GigitAI at ArchEHR-QA 2026: Prompting Strategies and Constitutional AI for Clinical Question Answering
Proceedings of the Third Workshop on Patient-Oriented Language Processing (CL4Health) @ LREC 2026
Abstract
Answering patient questions from electronic health records requires identifying relevant evidence in lengthy clinical notes and generating faithful, patient-friendly answers.
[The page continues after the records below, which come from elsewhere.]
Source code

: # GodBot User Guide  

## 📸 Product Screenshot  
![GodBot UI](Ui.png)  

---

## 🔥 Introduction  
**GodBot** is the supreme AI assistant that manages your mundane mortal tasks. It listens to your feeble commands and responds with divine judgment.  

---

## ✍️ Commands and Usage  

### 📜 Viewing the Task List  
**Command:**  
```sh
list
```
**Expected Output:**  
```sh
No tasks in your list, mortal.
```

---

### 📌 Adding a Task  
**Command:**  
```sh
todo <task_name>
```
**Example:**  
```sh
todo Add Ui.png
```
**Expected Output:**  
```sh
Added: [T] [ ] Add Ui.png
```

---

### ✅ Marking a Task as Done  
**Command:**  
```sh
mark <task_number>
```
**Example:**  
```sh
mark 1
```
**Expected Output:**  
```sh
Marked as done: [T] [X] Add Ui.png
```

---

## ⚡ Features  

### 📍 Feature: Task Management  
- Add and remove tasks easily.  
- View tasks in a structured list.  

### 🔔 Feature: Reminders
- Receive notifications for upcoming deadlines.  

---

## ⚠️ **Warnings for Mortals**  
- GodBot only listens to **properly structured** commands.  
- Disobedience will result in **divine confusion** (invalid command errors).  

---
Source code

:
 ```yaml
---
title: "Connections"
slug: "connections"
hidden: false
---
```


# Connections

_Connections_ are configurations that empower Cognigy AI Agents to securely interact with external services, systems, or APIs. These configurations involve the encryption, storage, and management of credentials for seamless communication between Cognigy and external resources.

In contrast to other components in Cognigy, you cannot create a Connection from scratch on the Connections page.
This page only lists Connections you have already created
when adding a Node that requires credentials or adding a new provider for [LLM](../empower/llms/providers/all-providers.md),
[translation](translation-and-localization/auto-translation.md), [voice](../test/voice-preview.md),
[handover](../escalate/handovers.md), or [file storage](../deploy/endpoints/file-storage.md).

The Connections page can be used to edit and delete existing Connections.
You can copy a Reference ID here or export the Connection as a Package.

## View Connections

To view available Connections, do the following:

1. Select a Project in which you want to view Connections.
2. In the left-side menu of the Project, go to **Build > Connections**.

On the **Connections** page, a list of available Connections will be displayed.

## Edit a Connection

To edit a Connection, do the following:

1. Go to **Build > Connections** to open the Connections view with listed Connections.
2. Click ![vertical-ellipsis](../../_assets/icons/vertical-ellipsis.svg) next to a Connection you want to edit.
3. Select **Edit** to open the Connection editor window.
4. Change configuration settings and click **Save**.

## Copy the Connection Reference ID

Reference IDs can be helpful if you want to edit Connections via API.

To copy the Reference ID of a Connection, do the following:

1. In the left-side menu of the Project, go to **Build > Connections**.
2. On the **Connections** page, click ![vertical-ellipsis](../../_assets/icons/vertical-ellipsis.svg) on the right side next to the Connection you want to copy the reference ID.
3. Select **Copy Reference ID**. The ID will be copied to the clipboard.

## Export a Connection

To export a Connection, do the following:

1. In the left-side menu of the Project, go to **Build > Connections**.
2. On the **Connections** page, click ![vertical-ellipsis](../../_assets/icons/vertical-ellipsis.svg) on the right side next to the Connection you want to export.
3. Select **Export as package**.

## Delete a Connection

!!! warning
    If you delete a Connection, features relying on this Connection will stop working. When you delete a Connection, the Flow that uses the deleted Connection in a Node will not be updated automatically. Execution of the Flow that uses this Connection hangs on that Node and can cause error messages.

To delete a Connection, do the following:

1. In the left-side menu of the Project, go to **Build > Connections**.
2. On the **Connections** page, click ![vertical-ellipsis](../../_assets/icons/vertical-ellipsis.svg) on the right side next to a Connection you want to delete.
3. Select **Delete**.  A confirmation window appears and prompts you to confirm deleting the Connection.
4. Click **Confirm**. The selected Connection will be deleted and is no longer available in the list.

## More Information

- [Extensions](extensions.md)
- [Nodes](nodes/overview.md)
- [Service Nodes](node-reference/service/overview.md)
We present a systematic study of LLM prompting strategies for both tasks, evaluating 21 evidence identification methods and 13 answer generation methods across 7 language models. For evidence identification, we find that LLM prompting outperforms traditional retrieval (BM25, SBERT, BioLinkBERT) by 19 F1 points, and that prompt framing alone controls precision–recall trade-offs: inclusive framing achieves 90% recall on dev while balanced framing reaches 67% precision. For answer generation, we introduce a Constitutional AI pipeline that critiques and revises answers against five clinical faithfulness principles, improving BLEU and ROUGE over the constrained baseline. Our analysis reveals that chain-of-thought effectiveness is strongly model-dependent, and that simple well-designed prompts outperform complex multi-step pipelines. We evaluate our approaches on the ArchEHR-QA 2026 shared task at CL4Health, achieving 58.0 F1 for evidence identification and 31.8 overall for answer generation.